Reactor 7A is connected between AC terminal 9A and the plurality of submodules 5A, and reactor 8A is connected between AC terminal 9A and the plurality of submodules 6A. That is, reactors 7A and 8A are arranged in proximity to AC terminal 9A (i.e., at a distance from positive-side DC bus 14P or negative-side DC bus 14N). This is because the maintainability of power conversion system 2 is taken into consideration, which will be described in detail below with reference to FIG. 5.

Power conversion device 2A further includes a transformer 13A and a resistor for initial charging 10A. Transformer 13A is connected between AC power system 1A and AC terminals 9UA, 9VA and 9WA (described as “AC terminal 9A” when they are collectively referred to). Instead of using transformer 13A shown in FIG. 1, AC power system 1A and power conversion device 2A may be connected via an interconnection reactor.

Resistor for initial charging 10A includes resistors 11 connected in series to lines of the U phase, the V phase and the W phase of AC power system 1A, respectively, and switches 12 connected in parallel to the resistors. At startup, each of switches 12 is brought into an open state, thereby suppressing a charging current flowing through submodules 20. In steady-state operation, each of switches 12 is brought into a closed state, thereby bypassing resistors 11.

Resistor for initial charging 10A may be provided on the primary side (i.e., on the AC power system 1A side) of transformer 13A, or may be provided on the secondary side (i.e., on the AC terminal 9A side) of transformer 13A. When resistor for initial charging 10A is provided on the primary side of transformer 13A, an inrush current flowing from AC power system 1A to transformer 13A can be suppressed.

[Configuration Example of Submodule]

FIG. 2 is a circuit diagram showing a configuration example of the submodule that forms the power converter.

Submodule 20 shown in FIG. 2(A) has a circuit configuration called “half-bridge configuration”. This submodule 20 includes a series unit formed by connecting two switching elements 21P and 21N in series, a power storage element 22, and input/output terminals T1 and T2. The series unit of switching elements 21P and 21N, and power storage element 22 are connected in parallel. Both terminals of switching element 21N are connected to input/output terminals T1 and T2, respectively. A half-bridge circuit is formed by switching elements 21P and 21N.

In response to the switching operation by switching elements 21P and 21N, submodule 20 outputs a voltage of power storage element 22 or a zero voltage to between input/output terminals T1 and T2. When switching element 21P is turned on and switching element 21N is turned off, the voltage of power storage element 22 is output from submodule 20. When switching element 21P is turned off and switching element 21N is turned on, submodule 20 outputs the zero voltage.

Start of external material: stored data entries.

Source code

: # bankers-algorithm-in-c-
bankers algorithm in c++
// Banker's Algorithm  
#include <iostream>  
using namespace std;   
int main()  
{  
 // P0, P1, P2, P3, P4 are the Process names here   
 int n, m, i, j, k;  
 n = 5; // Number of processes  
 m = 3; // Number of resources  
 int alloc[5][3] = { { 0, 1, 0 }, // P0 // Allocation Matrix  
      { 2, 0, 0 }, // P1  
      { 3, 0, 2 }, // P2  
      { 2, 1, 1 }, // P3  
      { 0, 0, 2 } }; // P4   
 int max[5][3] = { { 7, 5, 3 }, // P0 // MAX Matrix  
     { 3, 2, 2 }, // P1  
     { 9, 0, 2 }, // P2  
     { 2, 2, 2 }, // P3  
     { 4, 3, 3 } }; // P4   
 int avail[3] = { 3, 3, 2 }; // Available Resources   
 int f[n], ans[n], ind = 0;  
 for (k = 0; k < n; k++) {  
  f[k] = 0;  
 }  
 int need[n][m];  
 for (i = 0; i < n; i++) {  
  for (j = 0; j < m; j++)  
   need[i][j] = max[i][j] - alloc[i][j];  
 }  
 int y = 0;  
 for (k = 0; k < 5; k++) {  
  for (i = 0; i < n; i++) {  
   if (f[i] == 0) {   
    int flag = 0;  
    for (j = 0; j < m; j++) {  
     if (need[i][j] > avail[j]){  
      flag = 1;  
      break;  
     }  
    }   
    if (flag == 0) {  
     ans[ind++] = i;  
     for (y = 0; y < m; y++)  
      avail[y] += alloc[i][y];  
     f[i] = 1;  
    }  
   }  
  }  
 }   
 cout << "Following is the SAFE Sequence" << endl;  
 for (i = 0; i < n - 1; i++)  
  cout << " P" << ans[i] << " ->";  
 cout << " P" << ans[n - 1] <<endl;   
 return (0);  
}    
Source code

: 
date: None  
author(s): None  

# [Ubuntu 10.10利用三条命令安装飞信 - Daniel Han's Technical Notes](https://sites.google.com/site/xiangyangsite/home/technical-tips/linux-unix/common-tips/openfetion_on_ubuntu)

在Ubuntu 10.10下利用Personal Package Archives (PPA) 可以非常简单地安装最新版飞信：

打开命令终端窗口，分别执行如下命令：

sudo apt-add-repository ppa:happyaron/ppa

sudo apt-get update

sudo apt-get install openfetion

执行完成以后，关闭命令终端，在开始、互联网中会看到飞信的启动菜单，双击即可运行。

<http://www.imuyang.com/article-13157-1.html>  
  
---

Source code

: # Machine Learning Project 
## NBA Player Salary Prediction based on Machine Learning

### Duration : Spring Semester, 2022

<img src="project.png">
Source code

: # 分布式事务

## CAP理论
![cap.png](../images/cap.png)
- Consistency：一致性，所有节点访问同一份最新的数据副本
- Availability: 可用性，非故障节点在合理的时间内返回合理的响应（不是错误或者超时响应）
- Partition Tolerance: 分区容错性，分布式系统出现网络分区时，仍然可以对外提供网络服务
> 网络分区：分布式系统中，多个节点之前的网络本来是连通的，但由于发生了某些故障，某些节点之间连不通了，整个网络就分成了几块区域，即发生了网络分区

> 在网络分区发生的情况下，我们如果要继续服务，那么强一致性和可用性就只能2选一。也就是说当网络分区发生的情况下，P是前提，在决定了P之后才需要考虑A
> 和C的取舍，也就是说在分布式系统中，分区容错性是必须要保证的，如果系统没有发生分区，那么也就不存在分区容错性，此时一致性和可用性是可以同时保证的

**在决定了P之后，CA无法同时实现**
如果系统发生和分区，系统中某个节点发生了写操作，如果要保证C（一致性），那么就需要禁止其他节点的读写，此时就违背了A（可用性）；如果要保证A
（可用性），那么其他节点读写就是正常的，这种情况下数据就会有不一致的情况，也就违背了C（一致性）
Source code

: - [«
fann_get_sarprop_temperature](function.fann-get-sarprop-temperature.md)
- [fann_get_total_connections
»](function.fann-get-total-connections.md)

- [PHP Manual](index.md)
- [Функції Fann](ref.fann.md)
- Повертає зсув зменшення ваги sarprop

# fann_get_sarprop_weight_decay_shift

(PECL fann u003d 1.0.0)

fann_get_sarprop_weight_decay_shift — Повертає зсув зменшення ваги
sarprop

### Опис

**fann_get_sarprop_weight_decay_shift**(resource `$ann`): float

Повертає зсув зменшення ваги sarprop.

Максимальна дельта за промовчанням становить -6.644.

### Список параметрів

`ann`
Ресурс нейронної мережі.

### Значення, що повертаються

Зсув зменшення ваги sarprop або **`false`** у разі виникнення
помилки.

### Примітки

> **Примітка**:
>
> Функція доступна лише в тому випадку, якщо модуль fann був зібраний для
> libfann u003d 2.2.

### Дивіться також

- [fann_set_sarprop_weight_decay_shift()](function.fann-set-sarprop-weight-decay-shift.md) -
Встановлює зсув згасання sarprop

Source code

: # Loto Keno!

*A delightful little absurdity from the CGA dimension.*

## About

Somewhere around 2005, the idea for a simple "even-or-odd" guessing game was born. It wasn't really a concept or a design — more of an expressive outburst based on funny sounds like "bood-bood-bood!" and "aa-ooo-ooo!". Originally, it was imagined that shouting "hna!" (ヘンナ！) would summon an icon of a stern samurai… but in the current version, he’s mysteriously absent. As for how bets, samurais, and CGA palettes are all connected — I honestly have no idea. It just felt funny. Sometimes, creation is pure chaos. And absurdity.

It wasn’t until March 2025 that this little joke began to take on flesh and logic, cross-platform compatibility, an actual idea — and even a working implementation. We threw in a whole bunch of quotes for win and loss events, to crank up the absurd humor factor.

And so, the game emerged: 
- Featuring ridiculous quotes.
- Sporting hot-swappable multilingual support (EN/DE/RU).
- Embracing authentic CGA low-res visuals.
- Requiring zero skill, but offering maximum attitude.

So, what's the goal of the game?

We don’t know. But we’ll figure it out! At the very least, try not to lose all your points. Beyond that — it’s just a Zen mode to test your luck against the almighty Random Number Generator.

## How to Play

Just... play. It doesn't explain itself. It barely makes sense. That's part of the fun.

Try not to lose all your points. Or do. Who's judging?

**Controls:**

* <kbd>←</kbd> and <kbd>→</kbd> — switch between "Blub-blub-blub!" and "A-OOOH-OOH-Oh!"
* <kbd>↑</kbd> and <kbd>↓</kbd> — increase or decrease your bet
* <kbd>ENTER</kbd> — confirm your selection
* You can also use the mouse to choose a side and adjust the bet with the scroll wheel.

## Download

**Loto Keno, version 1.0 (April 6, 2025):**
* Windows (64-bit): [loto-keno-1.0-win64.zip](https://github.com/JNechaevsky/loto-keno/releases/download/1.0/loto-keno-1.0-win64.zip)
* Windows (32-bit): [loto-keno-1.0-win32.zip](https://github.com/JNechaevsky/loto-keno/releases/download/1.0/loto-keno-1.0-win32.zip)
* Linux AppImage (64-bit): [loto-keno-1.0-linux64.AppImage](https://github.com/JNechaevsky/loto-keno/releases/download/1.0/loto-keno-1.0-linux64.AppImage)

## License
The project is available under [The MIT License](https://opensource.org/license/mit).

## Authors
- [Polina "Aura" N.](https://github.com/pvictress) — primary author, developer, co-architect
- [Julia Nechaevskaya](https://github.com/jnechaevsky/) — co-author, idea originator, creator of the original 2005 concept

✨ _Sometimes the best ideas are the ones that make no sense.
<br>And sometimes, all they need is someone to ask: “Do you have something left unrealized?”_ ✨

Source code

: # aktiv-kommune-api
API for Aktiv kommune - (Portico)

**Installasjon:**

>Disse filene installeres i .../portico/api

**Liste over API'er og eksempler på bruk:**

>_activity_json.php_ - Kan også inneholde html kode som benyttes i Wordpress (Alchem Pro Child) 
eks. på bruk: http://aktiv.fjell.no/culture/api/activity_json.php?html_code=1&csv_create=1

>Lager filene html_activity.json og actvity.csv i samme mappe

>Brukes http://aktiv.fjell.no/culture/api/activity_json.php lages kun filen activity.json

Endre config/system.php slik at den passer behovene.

Submodule 20 shown in FIG. 2(B) has a circuit configuration called “full-bridge configuration”. This submodule 20 includes a first series unit formed by connecting two switching elements 21P1 and 21N1 in series, a second series unit formed by connecting two switching elements 21P2 and 21N2 in series, power storage element 22, and input/output terminals T1 and T2. The first series unit, the second series unit and power storage element 22 are connected in parallel. A midpoint of switching element 21P1 and switching element 21N1 is connected to input/output terminal T1. Similarly, a midpoint of switching element 21P2 and switching element 21N2 is connected to input/output terminal T2. A full-bridge circuit 25 is formed by switching elements 21P1, 21N1, 21P2, and 21N2.

In response to the switching operation by switching elements 21P1, 21N1, 21P2, and 21N2, submodule 20 outputs a voltage of power storage element 22, a voltage having a sign inverted from a sign of the voltage of power storage element 22, or a zero voltage to between input/output terminals T1 and T2.

In FIGS. 2(A) and 2(B), each of switching elements 21P, 21N, 21P1, 21N1, 21P2, and 21N2 is, for example, formed by connecting a freewheeling diode (FWD) in antiparallel to a self-extinguishing-type semiconductor switching element such as an insulated gate bipolar transistor (IGBT) or a gate commutated turn-off (GCT) thyristor.

In FIGS. 2(A) and 2(B), a capacitor such as a film capacitor is mainly used as power storage element 22. In the following description, power storage element 22 may be referred to as “capacitor”.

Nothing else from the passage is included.